**Exercise**
Leaving out the images, transcribe every record below exactly.

**Given information**
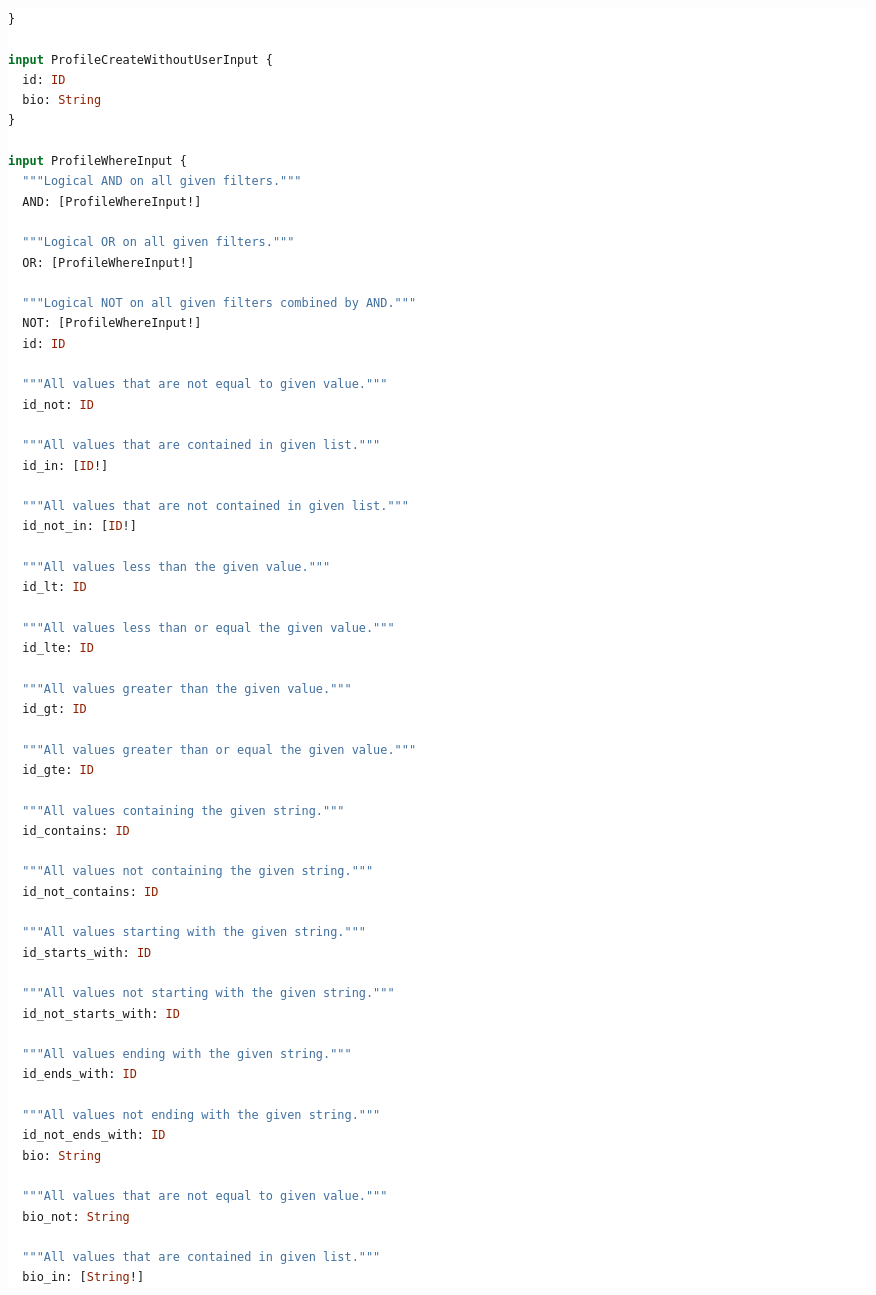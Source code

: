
 ```graphql
}

input ProfileCreateWithoutUserInput {
  id: ID
  bio: String
}

input ProfileWhereInput {
  """Logical AND on all given filters."""
  AND: [ProfileWhereInput!]

  """Logical OR on all given filters."""
  OR: [ProfileWhereInput!]

  """Logical NOT on all given filters combined by AND."""
  NOT: [ProfileWhereInput!]
  id: ID

  """All values that are not equal to given value."""
  id_not: ID

  """All values that are contained in given list."""
  id_in: [ID!]

  """All values that are not contained in given list."""
  id_not_in: [ID!]

  """All values less than the given value."""
  id_lt: ID

  """All values less than or equal the given value."""
  id_lte: ID

  """All values greater than the given value."""
  id_gt: ID

  """All values greater than or equal the given value."""
  id_gte: ID

  """All values containing the given string."""
  id_contains: ID

  """All values not containing the given string."""
  id_not_contains: ID

  """All values starting with the given string."""
  id_starts_with: ID

  """All values not starting with the given string."""
  id_not_starts_with: ID

  """All values ending with the given string."""
  id_ends_with: ID

  """All values not ending with the given string."""
  id_not_ends_with: ID
  bio: String

  """All values that are not equal to given value."""
  bio_not: String

  """All values that are contained in given list."""
  bio_in: [String!]
```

**Your solution**
Source code

:
 ```graphql
}

input ProfileCreateWithoutUserInput {
  id: ID
  bio: String
}

input ProfileWhereInput {
  """Logical AND on all given filters."""
  AND: [ProfileWhereInput!]

  """Logical OR on all given filters."""
  OR: [ProfileWhereInput!]

  """Logical NOT on all given filters combined by AND."""
  NOT: [ProfileWhereInput!]
  id: ID

  """All values that are not equal to given value."""
  id_not: ID

  """All values that are contained in given list."""
  id_in: [ID!]

  """All values that are not contained in given list."""
  id_not_in: [ID!]

  """All values less than the given value."""
  id_lt: ID

  """All values less than or equal the given value."""
  id_lte: ID

  """All values greater than the given value."""
  id_gt: ID

  """All values greater than or equal the given value."""
  id_gte: ID

  """All values containing the given string."""
  id_contains: ID

  """All values not containing the given string."""
  id_not_contains: ID

  """All values starting with the given string."""
  id_starts_with: ID

  """All values not starting with the given string."""
  id_not_starts_with: ID

  """All values ending with the given string."""
  id_ends_with: ID

  """All values not ending with the given string."""
  id_not_ends_with: ID
  bio: String

  """All values that are not equal to given value."""
  bio_not: String

  """All values that are contained in given list."""
  bio_in: [String!]
```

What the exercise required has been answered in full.